| True, but this is not only a trade-off between opex and capex. Local inference using open weight models provides guaranteed performance which will remain stable over time, and be available at any moment. As many current HN threads show, depending on external AI inference providers is extremely risky, as their performance can be degraded unpredictably at any time or their prices can be raised at any time, equally unpredictably. Being dependent on a subscription for your programming workflow is a huge bet, that you will gain more from a slightly higher quality of the proprietary models than you will lose if the service will be degraded in the future. As the recent history has shown, many have already lost this bet.

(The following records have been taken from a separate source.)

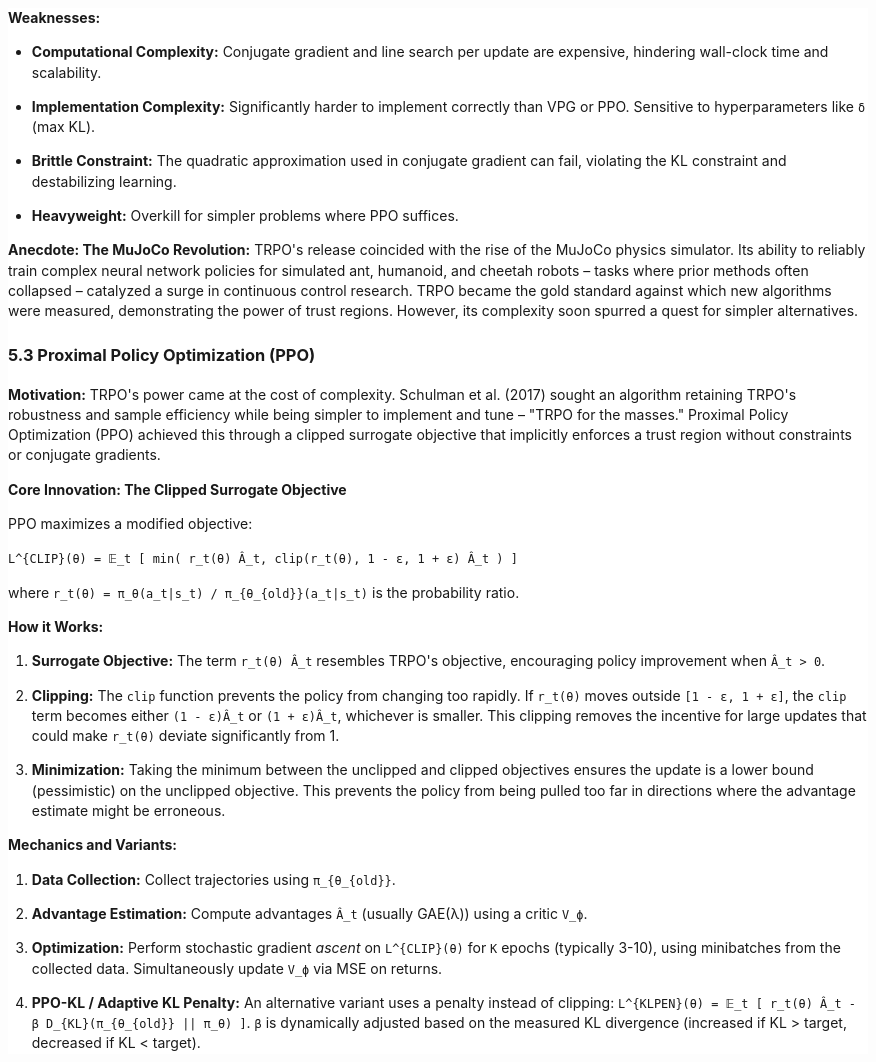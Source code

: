 **Weaknesses:**

*   **Computational Complexity:** Conjugate gradient and line search per update are expensive, hindering wall-clock time and scalability.

*   **Implementation Complexity:** Significantly harder to implement correctly than VPG or PPO. Sensitive to hyperparameters like `δ` (max KL).

*   **Brittle Constraint:** The quadratic approximation used in conjugate gradient can fail, violating the KL constraint and destabilizing learning.

*   **Heavyweight:** Overkill for simpler problems where PPO suffices.

**Anecdote: The MuJoCo Revolution:** TRPO's release coincided with the rise of the MuJoCo physics simulator. Its ability to reliably train complex neural network policies for simulated ant, humanoid, and cheetah robots – tasks where prior methods often collapsed – catalyzed a surge in continuous control research. TRPO became the gold standard against which new algorithms were measured, demonstrating the power of trust regions. However, its complexity soon spurred a quest for simpler alternatives.

### 5.3 Proximal Policy Optimization (PPO)

**Motivation:** TRPO's power came at the cost of complexity. Schulman et al. (2017) sought an algorithm retaining TRPO's robustness and sample efficiency while being simpler to implement and tune – "TRPO for the masses." Proximal Policy Optimization (PPO) achieved this through a clipped surrogate objective that implicitly enforces a trust region without constraints or conjugate gradients.

**Core Innovation: The Clipped Surrogate Objective**

PPO maximizes a modified objective:

`L^{CLIP}(θ) = 𝔼_t [ min( r_t(θ) Â_t, clip(r_t(θ), 1 - ε, 1 + ε) Â_t ) ]`

where `r_t(θ) = π_θ(a_t|s_t) / π_{θ_{old}}(a_t|s_t)` is the probability ratio.

**How it Works:**

1.  **Surrogate Objective:** The term `r_t(θ) Â_t` resembles TRPO's objective, encouraging policy improvement when `Â_t > 0`.

2.  **Clipping:** The `clip` function prevents the policy from changing too rapidly. If `r_t(θ)` moves outside `[1 - ε, 1 + ε]`, the `clip` term becomes either `(1 - ε)Â_t` or `(1 + ε)Â_t`, whichever is smaller. This clipping removes the incentive for large updates that could make `r_t(θ)` deviate significantly from 1.

3.  **Minimization:** Taking the minimum between the unclipped and clipped objectives ensures the update is a lower bound (pessimistic) on the unclipped objective. This prevents the policy from being pulled too far in directions where the advantage estimate might be erroneous.

**Mechanics and Variants:**

1.  **Data Collection:** Collect trajectories using `π_{θ_{old}}`.

2.  **Advantage Estimation:** Compute advantages `Â_t` (usually GAE(λ)) using a critic `V_ϕ`.

3.  **Optimization:** Perform stochastic gradient *ascent* on `L^{CLIP}(θ)` for `K` epochs (typically 3-10), using minibatches from the collected data. Simultaneously update `V_ϕ` via MSE on returns.

4.  **PPO-KL / Adaptive KL Penalty:** An alternative variant uses a penalty instead of clipping: `L^{KLPEN}(θ) = 𝔼_t [ r_t(θ) Â_t - β D_{KL}(π_{θ_{old}} || π_θ) ]`. `β` is dynamically adjusted based on the measured KL divergence (increased if KL > target, decreased if KL < target).

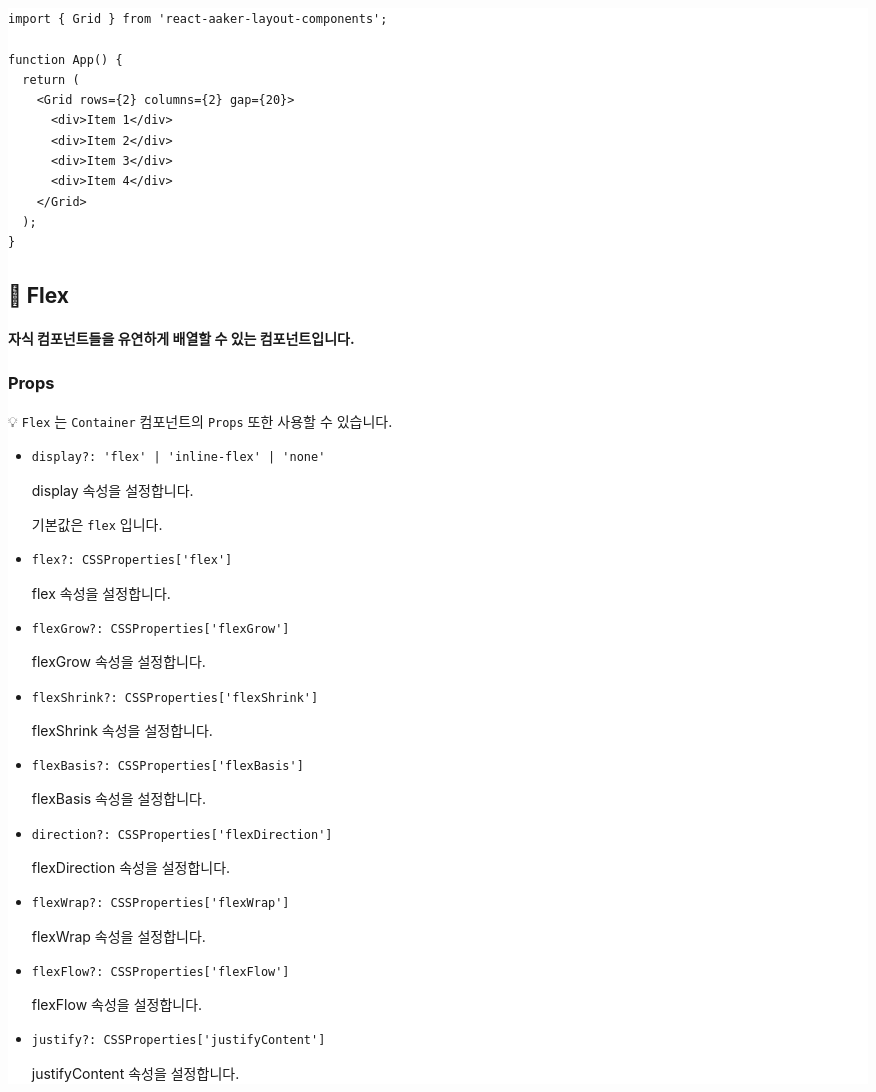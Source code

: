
 ```tsx
import { Grid } from 'react-aaker-layout-components';

function App() {
  return (
    <Grid rows={2} columns={2} gap={20}>
      <div>Item 1</div>
      <div>Item 2</div>
      <div>Item 3</div>
      <div>Item 4</div>
    </Grid>
  );
}
```

## 🧲 Flex

**자식 컴포넌트들을 유연하게 배열할 수 있는 컴포넌트입니다.**

### Props

💡 `Flex` 는 `Container` 컴포넌트의 `Props` 또한 사용할 수 있습니다.

- `display?: 'flex' | 'inline-flex' | 'none'`

  display 속성을 설정합니다.

  기본값은 `flex` 입니다.

- `flex?: CSSProperties['flex']`

  flex 속성을 설정합니다.

- `flexGrow?: CSSProperties['flexGrow']`

  flexGrow 속성을 설정합니다.

- `flexShrink?: CSSProperties['flexShrink']`

  flexShrink 속성을 설정합니다.

- `flexBasis?: CSSProperties['flexBasis']`

  flexBasis 속성을 설정합니다.

- `direction?: CSSProperties['flexDirection']`

  flexDirection 속성을 설정합니다.

- `flexWrap?: CSSProperties['flexWrap']`

  flexWrap 속성을 설정합니다.

- `flexFlow?: CSSProperties['flexFlow']`

  flexFlow 속성을 설정합니다.

- `justify?: CSSProperties['justifyContent']`

  justifyContent 속성을 설정합니다.

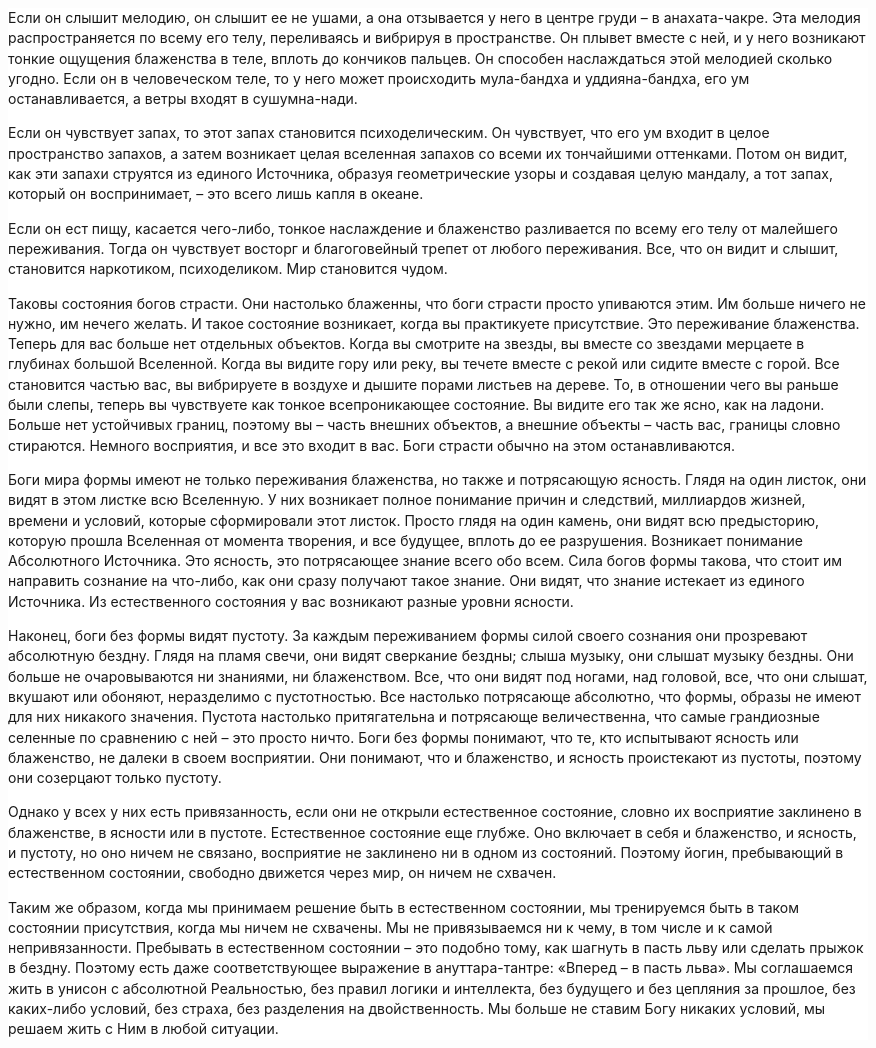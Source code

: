   
 Если он слышит мелодию, он слышит ее не ушами, а она отзывается у него в центре груди – в анахата-чакре. Эта мелодия распространяется по всему его телу, переливаясь и вибрируя в пространстве. Он плывет вместе с ней, и у него возникают тонкие ощущения блаженства в теле, вплоть до кончиков пальцев. Он способен наслаждаться этой мелодией сколько угодно. Если он в человеческом теле, то у него может происходить мула-бандха и уддияна-бандха, его ум останавливается, а ветры входят в сушумна-нади.

 Если он чувствует запах, то этот запах становится психоделическим. Он чувствует, что его ум входит в целое пространство запахов, а затем возникает целая вселенная запахов со всеми их тончайшими оттенками. Потом он видит, как эти запахи струятся из единого Источника, образуя геометрические узоры и создавая целую мандалу, а тот запах, который он воспринимает, – это всего лишь капля в океане.

  
 Если он ест пищу, касается чего-либо, тонкое наслаждение и блаженство разливается по всему его телу от малейшего переживания. Тогда он чувствует восторг и благоговейный трепет от любого переживания. Все, что он видит и слышит, становится наркотиком, психоделиком. Мир становится чудом.

 Таковы состояния богов страсти. Они настолько блаженны, что боги страсти просто упиваются этим. Им больше ничего не нужно, им нечего желать. И такое состояние возникает, когда вы практикуете присутствие. Это переживание блаженства. Теперь для вас больше нет отдельных объектов. Когда вы смотрите на звезды, вы вместе со звездами мерцаете в глубинах большой Вселенной. Когда вы видите гору или реку, вы течете вместе с рекой или сидите вместе с горой. Все становится частью вас, вы вибрируете в воздухе и дышите порами листьев на дереве. То, в отношении чего вы раньше были слепы, теперь вы чувствуете как тонкое всепроникающее состояние. Вы видите его так же ясно, как на ладони. Больше нет устойчивых границ, поэтому вы – часть внешних объектов, а внешние объекты – часть вас, границы словно стираются. Немного восприятия, и все это входит в вас. Боги страсти обычно на этом останавливаются.

  
 Боги мира формы имеют не только переживания блаженства, но также и потрясающую ясность. Глядя на один листок, они видят в этом листке всю Вселенную. У них возникает полное понимание причин и следствий, миллиардов жизней, времени и условий, которые сформировали этот листок. Просто глядя на один камень, они видят всю предысторию, которую прошла Вселенная от момента творения, и все будущее, вплоть до ее разрушения. Возникает понимание Абсолютного Источника. Это ясность, это потрясающее знание всего обо всем. Сила богов формы такова, что стоит им направить сознание на что-либо, как они сразу получают такое знание. Они видят, что знание истекает из единого Источника. Из естественного состояния у вас возникают разные уровни ясности.

  
 Наконец, боги без формы видят пустоту. За каждым переживанием формы силой своего сознания они прозревают абсолютную бездну. Глядя на пламя свечи, они видят сверкание бездны; слыша музыку, они слышат музыку бездны. Они больше не очаровываются ни знаниями, ни блаженством. Все, что они видят под ногами, над головой, все, что они слышат, вкушают или обоняют, неразделимо с пустотностью. Все настолько потрясающе абсолютно, что формы, образы не имеют для них никакого значения. Пустота настолько притягательна и потрясающе величественна, что самые грандиозные селенные по сравнению с ней – это просто ничто. Боги без формы понимают, что те, кто испытывают ясность или блаженство, не далеки в своем восприятии. Они понимают, что и блаженство, и ясность проистекают из пустоты, поэтому они созерцают только пустоту.

 Однако у всех у них есть привязанность, если они не открыли естественное состояние, словно их восприятие заклинено в блаженстве, в ясности или в пустоте. Естественное состояние еще глубже. Оно включает в себя и блаженство, и ясность, и пустоту, но оно ничем не связано, восприятие не заклинено ни в одном из состояний. Поэтому йогин, пребывающий в естественном состоянии, свободно движется через мир, он ничем не схвачен.

  
 Таким же образом, когда мы принимаем решение быть в естественном состоянии, мы тренируемся быть в таком состоянии присутствия, когда мы ничем не схвачены. Мы не привязываемся ни к чему, в том числе и к самой непривязанности. Пребывать в естественном состоянии – это подобно тому, как шагнуть в пасть льву или сделать прыжок в бездну. Поэтому есть даже соответствующее выражение в ануттара-тантре: «Вперед – в пасть льва». Мы соглашаемся жить в унисон с абсолютной Реальностью, без правил логики и интеллекта, без будущего и без цепляния за прошлое, без каких-либо условий, без страха, без разделения на двойственность. Мы больше не ставим Богу никаких условий, мы решаем жить с Ним в любой ситуации.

I am not a gambler, so I have made my choice, which is local AI inference, using a variety of models depending on the task, i.e. both small models completely executable on relatively cheap GPUs (like the new Intel GPUs), medium models that need e.g. 128 GB on a CPU, and huge models that must be stored on fast SSDs (e.g. interleaved on multiple PCIe 5.0 SSDs). Such a strategy is achievable with a modest capex, in the lower half of the 4-digit range. |
Personally I hope we see a third way - strong open weight models hosted by variety of companies actually competing on price and 9s of availability. That way capex expensive GPUs are fully utilized and users can rent intelligence as a commodity.
There is a very apt analogy to virtual server hosting - hosting vps/shared web is a commodity, it does not make financial sense for most users to host their website on their own physical servers in their basements.